The herd of bison raced directly down the pathway created by the departing waters. The two giant waves rolled away from them as they safely forded the river, a few of them slipping on mossy rocks. But within seconds, the herd had safely made it to the opposite shore, just before the entire valley shuddered with another large concussion. More walls of soil plummeted downhill all around them, and the waves of river water rushed right back in, closing up the gap forever.

Bison milled in excitement and wonder on the bank closest to Ivy now, safe and sound.

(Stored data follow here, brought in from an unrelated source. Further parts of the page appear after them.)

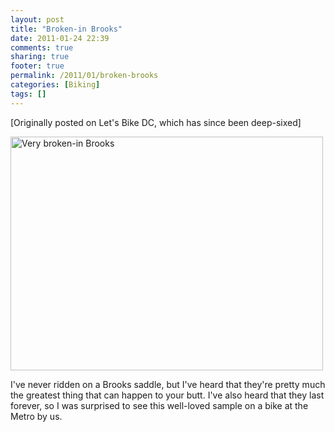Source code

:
 ```yaml
---
layout: post
title: "Broken-in Brooks"
date: 2011-01-24 22:39
comments: true
sharing: true
footer: true
permalink: /2011/01/broken-brooks
categories: [Biking]
tags: []
---
```

[Originally posted on Let's Bike DC, which has since been deep-sixed]

<a href="http://www.flickr.com/photos/brockli/5386602928/" title="Very broken-in Brooks by brockli, on Flickr"><img src="http://farm6.static.flickr.com/5217/5386602928_bdac59846e.jpg" width="500" height="374" alt="Very broken-in Brooks" /></a>

I've never ridden on a Brooks saddle, but I've heard that they're pretty much the greatest thing that can happen to your butt. I've also heard that they last forever, so I was surprised to see this well-loved sample on a bike at the Metro by us.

And probably in as much surprise as Ivy.

“Great balls of fire,” Neil whispered. “I guess we’d better do whatever Minerva tells us to do from now on.”

Chapter Seventeen

 

“Put him back. Put him back!”

Neil was taking the bracelets off Rodney as he let him out of the room where he’d been hobbled. But when he heard Minerva, standing directly behind his shoulder and giving him such urgent directives, his hands paused on the bracelets. Rodney Shortridge had to shake his wrists out of the cuffs himself.

“Well,” said Rodney. “Can’t say as it’s been pleasant being with you. I’m heading directly to the Bucket o’ Blood. Coming with, Neil?”

“Don’t let him go anywhere!” Minerva snarled. “You put him right back into that lockup, Neil Tempest.”

Neil spun about and was face to face with Mrs. Minerva Shortridge. Only this time she was much clearer than her former shadowy figure. Now she very much resembled the photograph, down to her harsh, unsmiling visage and the clean white apron. However, she looked younger than the photograph, as though spirits could choose their favorite age and stay that way for all eternity.